Эта тема обрела новую актуальность на Бахрейне, когда Джеффри Бибби отвез нас к развалинам дильмунской храмовой пирамиды, наделенной, по его словам, всеми основными чертами месопотамского зиккурата. Сплошная, ориентированная по солнцу ступенчатая конструкция с лестницами на гранях и святилищем наверху. За пределами Двуречья такие сооружения неизвестны. Если не считать древние Мексику и Перу. Бибби так и называл свою пирамиду — «мини-зиккуратом». Он даже нашел в святилище месопотамские изделия. Бахрейн находится примерно на полпути между Ираком и Оманом. И я отважился спросить Бибби, доходил ли до него слух о том, что в Омане недавно обнаружен шумерский зиккурат?

Нет, он не слышал ничего подобного.

Если Бибби, виднейший знаток археологии этого района, ничего не слышал, стало быть это выдумка. И мы твердо решили выкинуть ее из головы.

Однако Оман продолжал неудержимо манить нас с Норманом. И когда Норман после Ормузского пролива предложил идти вдоль берега на юг, чтобы подремонтировать снасти в Омане, я заподозрил, что он не совсем забыл про таинственный зиккурат. Да и сам я в основном по этой же причине после долгих колебаний поставил крест на уникальной возможности посетить долину Инда.

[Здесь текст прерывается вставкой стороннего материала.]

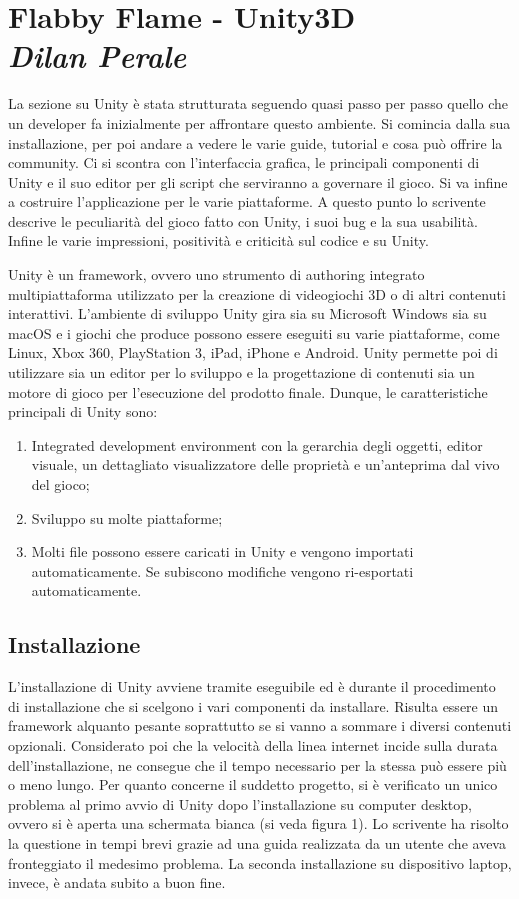 
\newpage
\section{Flabby Flame - Unity3D\\{\small \emph{Dilan Perale}}}
\label{sec:unity}
La sezione su Unity è stata strutturata seguendo quasi passo per passo quello che un developer fa inizialmente per affrontare questo ambiente. Si comincia dalla sua installazione, per poi andare a vedere le varie guide, tutorial e cosa può offrire la community. Ci si scontra con l'interfaccia grafica, le principali componenti di Unity e il suo editor per gli script che serviranno a governare il gioco. Si va infine a costruire l'applicazione per le varie piattaforme. A questo punto lo scrivente descrive le peculiarità del gioco fatto con Unity, i suoi bug e la sua usabilità. Infine le varie impressioni, positività e criticità sul codice e su Unity.


Unity è un framework, ovvero uno strumento di authoring integrato multipiattaforma utilizzato per la creazione di videogiochi 3D o di altri contenuti interattivi. 
L'ambiente di sviluppo Unity gira sia su Microsoft Windows sia su macOS e i giochi che produce possono essere eseguiti su varie piattaforme, come Linux, Xbox 360, PlayStation 3, iPad, iPhone e Android. 
Unity permette poi di utilizzare sia un editor per lo sviluppo e la progettazione di contenuti sia un motore di gioco per l'esecuzione del prodotto finale. 
Dunque, le caratteristiche principali di Unity sono:
\begin{enumerate}
			\item Integrated development environment con la gerarchia degli oggetti, editor visuale, un dettagliato visualizzatore delle proprietà e un'anteprima dal vivo del gioco;
			\item Sviluppo su molte piattaforme;
			\item Molti file possono essere caricati in Unity e vengono importati automaticamente. Se subiscono modifiche vengono ri-esportati automaticamente.
\end{enumerate}

\subsection{Installazione}

L’installazione di Unity avviene tramite eseguibile ed è durante il procedimento di installazione che si scelgono i vari componenti da installare. Risulta essere un framework alquanto pesante soprattutto se si vanno a sommare i diversi contenuti opzionali. Considerato poi che la velocità della linea internet incide sulla durata dell’installazione, ne consegue che il tempo necessario per la stessa può essere più o meno lungo.
Per quanto concerne il suddetto progetto, si è verificato un unico problema al primo avvio di Unity dopo l’installazione su computer desktop, ovvero si è aperta una schermata bianca (si veda figura 1). Lo scrivente ha risolto la questione in tempi brevi grazie ad una guida realizzata da un utente che aveva fronteggiato il medesimo problema. La seconda installazione su dispositivo laptop, invece, è andata subito a buon fine.


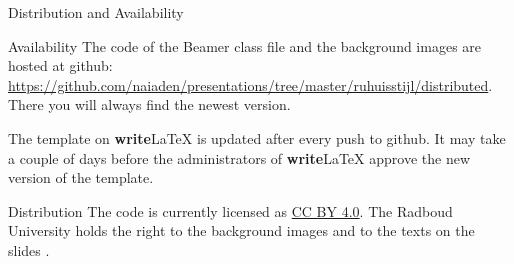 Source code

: \documentclass[department=none, notes={show notes}, slidesperpage=4, official=true, handout]{beamerruhuisstijl}
\begin{document}
\begin{frame}{Distribution and Availability}
	\begin{block}{Availability}
    	The code of the Beamer class file and the background images are hosted at github: \url{https://github.com/naiaden/presentations/tree/master/ruhuisstijl/distributed}. There you will always find the newest version. 
        
        The template on \textbf{write}\LaTeX{} is updated after every push to github. It may take a couple of days before the administrators of \textbf{write}\LaTeX{} approve the new version of the template.
    \end{block} 

    \begin{block}{Distribution}
    	The code is currently licensed as \href{https://creativecommons.org/licenses/by/4.0/}{CC BY 4.0}. The Radboud University holds the right to the background images and to the texts on the slides .
    \end{block}
\end{frame}
\end{document}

Вообще-то мысль о том, чтобы хорошо подремонтироваться, прежде чем продолжать плавание к дальним странам, не была лишена оснований. Два дня трепки на толчее от супертанкеров дались нашим надстройкам тяжелее, чем штормовая волна в заливе. Оманские горы прикрыли ладью от шторма, как только мы обогнули мыс на выходе из Ормузского пролива. И не будь сумасшедшего движения на трассе, море вело бы себя так же смирно, как и воздух. Утро застало нас посреди магистрали, в гуще кораблей, преимущественно танкеров. Уйдя от рифов и утесов и закрывшись горами от ветра, мы облегченно вздохнули и не сразу уразумели, что трудно было придумать худшее место для плавания на камышовом судне при слабых ветрах, сводящих до минимума нашу способность маневрировать. В таком вот опасном месте встретили мы Новый год. На другую ночь наш парус и вовсе поник. Главным движителем было сильное течение, увлекавшее «Тигриса» вдоль оманских берегов в сторону Маската. Наши керосиновые фонари и слабенькая мигалка на стеньге выглядели светлячками рядом с яркими огнями следовавших мимо исполинов. А потому ночью один из рулевых каждые три-четыре минуты бегал на нос — наблюдать за приближающимися огнями и светить самым сильным из наших электрических фонариков на парус «Тигриса», чтобы впередсмотрящие встречных судов, еще не перешедших на электронику, вовремя нас обнаружили.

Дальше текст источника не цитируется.